Reproduce the data in full, exactly as it appears.

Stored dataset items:
══════════════════════════════

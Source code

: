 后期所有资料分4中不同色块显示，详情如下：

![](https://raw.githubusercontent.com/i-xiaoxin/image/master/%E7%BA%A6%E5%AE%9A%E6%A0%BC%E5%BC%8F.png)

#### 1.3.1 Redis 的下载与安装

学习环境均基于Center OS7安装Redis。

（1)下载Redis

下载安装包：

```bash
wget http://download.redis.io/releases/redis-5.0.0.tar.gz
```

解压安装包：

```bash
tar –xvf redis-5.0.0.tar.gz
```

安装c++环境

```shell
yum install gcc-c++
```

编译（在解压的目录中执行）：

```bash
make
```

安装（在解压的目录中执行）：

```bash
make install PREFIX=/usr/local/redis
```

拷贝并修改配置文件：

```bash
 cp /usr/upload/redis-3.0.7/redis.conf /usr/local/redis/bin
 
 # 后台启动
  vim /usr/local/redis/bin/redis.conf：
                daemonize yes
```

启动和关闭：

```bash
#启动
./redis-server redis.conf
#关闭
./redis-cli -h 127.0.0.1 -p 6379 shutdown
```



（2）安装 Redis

══════════════════════════════

Answer below:
Source code

: 后期所有资料分4中不同色块显示，详情如下：

![](https://raw.githubusercontent.com/i-xiaoxin/image/master/%E7%BA%A6%E5%AE%9A%E6%A0%BC%E5%BC%8F.png)

#### 1.3.1 Redis 的下载与安装

学习环境均基于Center OS7安装Redis。

（1)下载Redis

下载安装包：

```bash
wget http://download.redis.io/releases/redis-5.0.0.tar.gz
```

解压安装包：

```bash
tar –xvf redis-5.0.0.tar.gz
```

安装c++环境

```shell
yum install gcc-c++
```

编译（在解压的目录中执行）：

```bash
make
```

安装（在解压的目录中执行）：

```bash
make install PREFIX=/usr/local/redis
```

拷贝并修改配置文件：

```bash
 cp /usr/upload/redis-3.0.7/redis.conf /usr/local/redis/bin
 
 # 后台启动
  vim /usr/local/redis/bin/redis.conf：
                daemonize yes
```

启动和关闭：

```bash
#启动
./redis-server redis.conf
#关闭
./redis-cli -h 127.0.0.1 -p 6379 shutdown
```



（2）安装 Redis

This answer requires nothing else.